The most common reason you might get declined is that you just don’t fit the lender’s criteria.

Each lenders assesses their mortgage applications differently. For example, some lenders ask for 3 months of bank statements, others for 1 month. Some won’t lend to you at all if you’ve been in your job less than a year. Some won’t offer mortgages on flats in high rises. The list goes on.

In those cases, hope is not lost – there are other lenders out there, with different criteria. This is where a mortgage broker can save you a lot of time: using their knowledge of each lender to match you only with lenders who are most likely to approve you.

Sometimes, you might find that no lender will lend you money, for example if your credit rating is really low. Try speaking to an independent financial adviser about what you can do.

Here’s a rundown of why your mortgage might be declined, and what to do about it.

Agreement in principle (AIP) declined

Ask your lender exactly why you were declined to see if there’s anything you can do to improve your chances next time (eg improving your credit score). AIP rejections aren’t often overturned, but the good news is there’ll be other lenders out there who might be willing to help.

Full mortgage application declined

If you don’t meet the lender’s approval criteria, or the lender discovers you have some bad credit history (like lots of payday loans or CCJs), your application might be declined – even if you have an agreement in principle already.

If you’re declined, try and find out the exact reason to see if there’s anything you can do for next time (eg fix errors in your credit record). It might be a good idea to get a broker involved: they can try and match you to the right lender.

Mortgage application declined after valuation

If your lender discovers the property you’re buying is worth less than the mortgage you’re applying for, they might ask you to increase your deposit so the numbers match. Or, they might decline your application entirely.

You could try showing your lender similar homes in the local area that have sold for more, or even hire a surveyor for an independent valuation (though this will cost a few hundred pounds, and they might come up with the same figure as the lender’s surveyor).
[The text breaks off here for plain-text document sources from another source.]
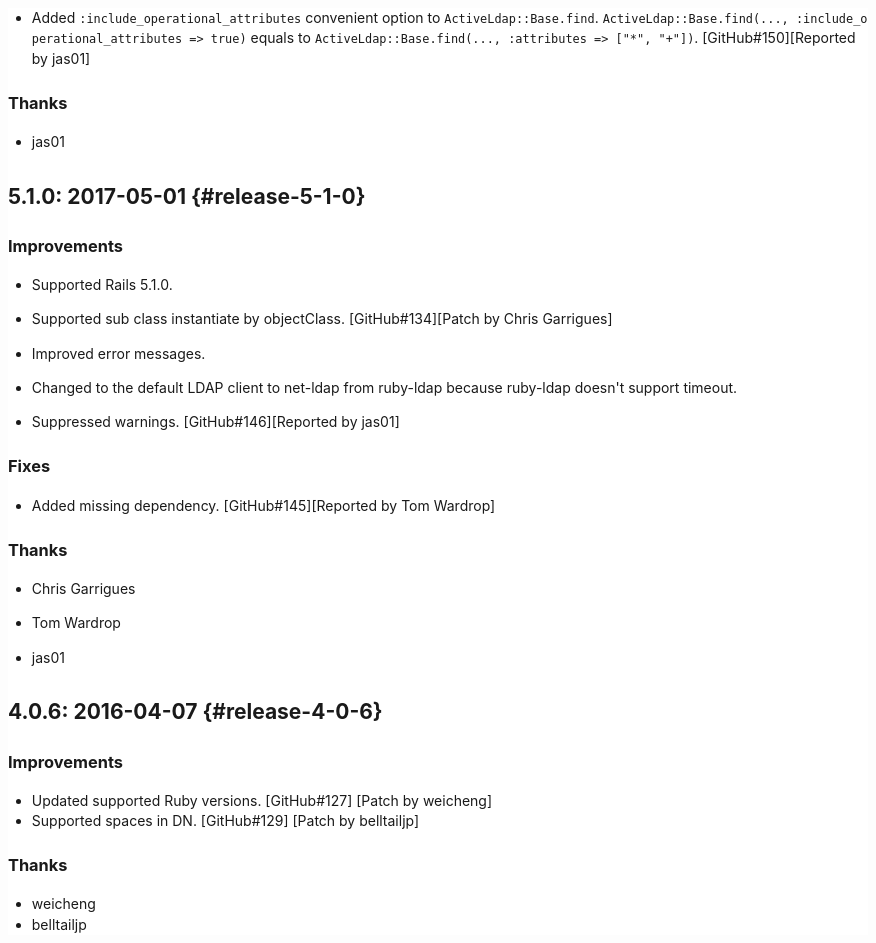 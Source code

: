 * Added `:include_operational_attributes` convenient option to
  `ActiveLdap::Base.find`. `ActiveLdap::Base.find(...,
  :include_operational_attributes => true)` equals to
  `ActiveLdap::Base.find(..., :attributes => ["*", "+"])`.
  [GitHub#150][Reported by jas01]

### Thanks

* jas01

## 5.1.0: 2017-05-01 {#release-5-1-0}

### Improvements

* Supported Rails 5.1.0.

* Supported sub class instantiate by objectClass.
   [GitHub#134][Patch by Chris Garrigues]

* Improved error messages.

* Changed to the default LDAP client to net-ldap from ruby-ldap
  because ruby-ldap doesn't support timeout.

* Suppressed warnings.
  [GitHub#146][Reported by jas01]

### Fixes

* Added missing dependency.
  [GitHub#145][Reported by Tom Wardrop]

### Thanks

* Chris Garrigues

* Tom Wardrop

* jas01

## 4.0.6: 2016-04-07 {#release-4-0-6}

### Improvements

* Updated supported Ruby versions.
  [GitHub#127] [Patch by weicheng]
* Supported spaces in DN.
  [GitHub#129] [Patch by belltailjp]

### Thanks

* weicheng
* belltailjp

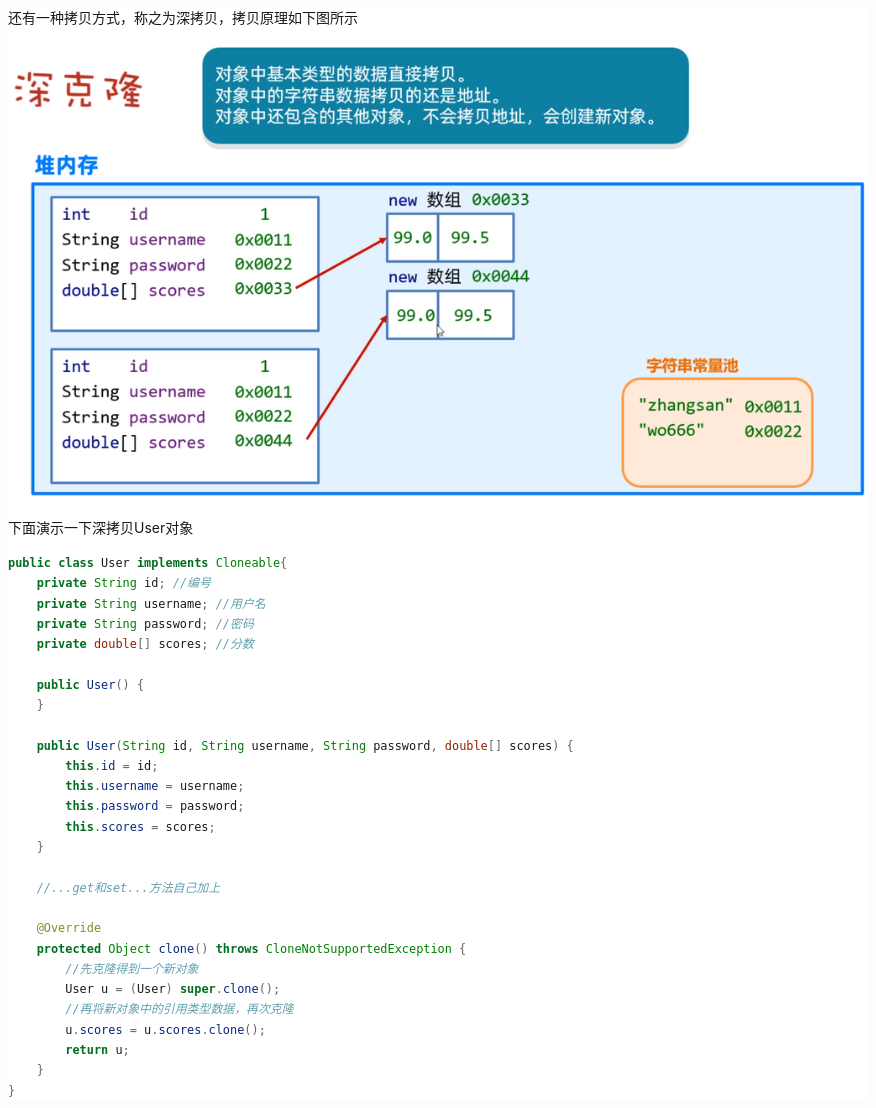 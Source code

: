 还有一种拷贝方式，称之为深拷贝，拷贝原理如下图所示

![1665757265609](assets/1665757265609.png)

下面演示一下深拷贝User对象

```java
public class User implements Cloneable{
    private String id; //编号
    private String username; //用户名
    private String password; //密码
    private double[] scores; //分数

    public User() {
    }

    public User(String id, String username, String password, double[] scores) {
        this.id = id;
        this.username = username;
        this.password = password;
        this.scores = scores;
    }

    //...get和set...方法自己加上

	@Override
    protected Object clone() throws CloneNotSupportedException {
        //先克隆得到一个新对象
        User u = (User) super.clone();
        //再将新对象中的引用类型数据，再次克隆
        u.scores = u.scores.clone();
        return u;
    }
}
```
Bear in mind that unfortunately, if a lender declines you it’s usually hard to overturn this decision.

Mortgage application declined after exchange of contracts

This is incredibly rare, but if you’re declined at this stage and the sale falls through, you could lose your deposit and it could end up costing you thousands. If that happens, it’s crucial to secure a new mortgage offer as quickly as possible – because once you’ve exchanged contracts you’re legally obliged to buy the house.

If you’ve been declined because the lender uncovers something you didn’t disclose, like a bankruptcy, or false information on your application form, you’ll usually have to swallow your losses. That’s why it’s so important to be as accurate and honest on your application as possible.

Finally, you can still get rejected at this late stage if your financial situation changes, eg you lose your job, or take out a high-interest loan. So try and keep your finances steady in the run-up to move-in day.

Mortgage offer expires before you complete

This can happen with new build properties that are still being built. You can pre-empt this by asking your lender for an extension of your mortgage offer. Give them a few weeks’ notice, and they should be able to extend your offer by a month or more (though they might ask you to supply more up to date income details later).

If your offer has already expired, you can usually re-apply for the same mortgage if it exists. Although there’s nothing stopping you from searching the market again to try and find an even better offer, if you have time. Remember there may be fees to pay again though – it’s a new application.